** DATA follows **

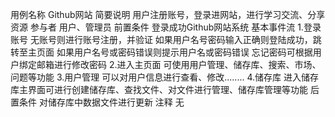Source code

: 用例名称	Github网站
简要说明	用户注册账号，登录进网站，进行学习交流、分享资源
参与者	用户、管理员
前置条件	登录成功Github网站系统
基本事件流	1.登录账号
	无账号则进行账号注册，并验证
	如果用户名号密码输入正确则登陆成功，跳转至主页面
	如果用户名号或密码错误则提示用户名或密码错误
	忘记密码可根据用户绑定邮箱进行修改密码
	2.进入主页面
	可使用用户管理、储存库、搜索、市场、问题等功能
	3.用户管理
	可以对用户信息进行查看、修改........
	4.储存库
	进入储存库主界面可进行创建储存库、查找文件、对文件进行管理、储存库管理等功能
后置条件	对储存库中数据文件进行更新
注释	无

** End of DATA **

ASSIGNMENT: Your answer should hold the line with "忘记密码可根据用户绑定邮箱进行修改密码" and each line after it to the end of the data, retyped exactly. Include no other lines.

EXERCISE ANSWER:
	忘记密码可根据用户绑定邮箱进行修改密码
	2.进入主页面
	可使用用户管理、储存库、搜索、市场、问题等功能
	3.用户管理
	可以对用户信息进行查看、修改........
	4.储存库
	进入储存库主界面可进行创建储存库、查找文件、对文件进行管理、储存库管理等功能
后置条件	对储存库中数据文件进行更新
注释	无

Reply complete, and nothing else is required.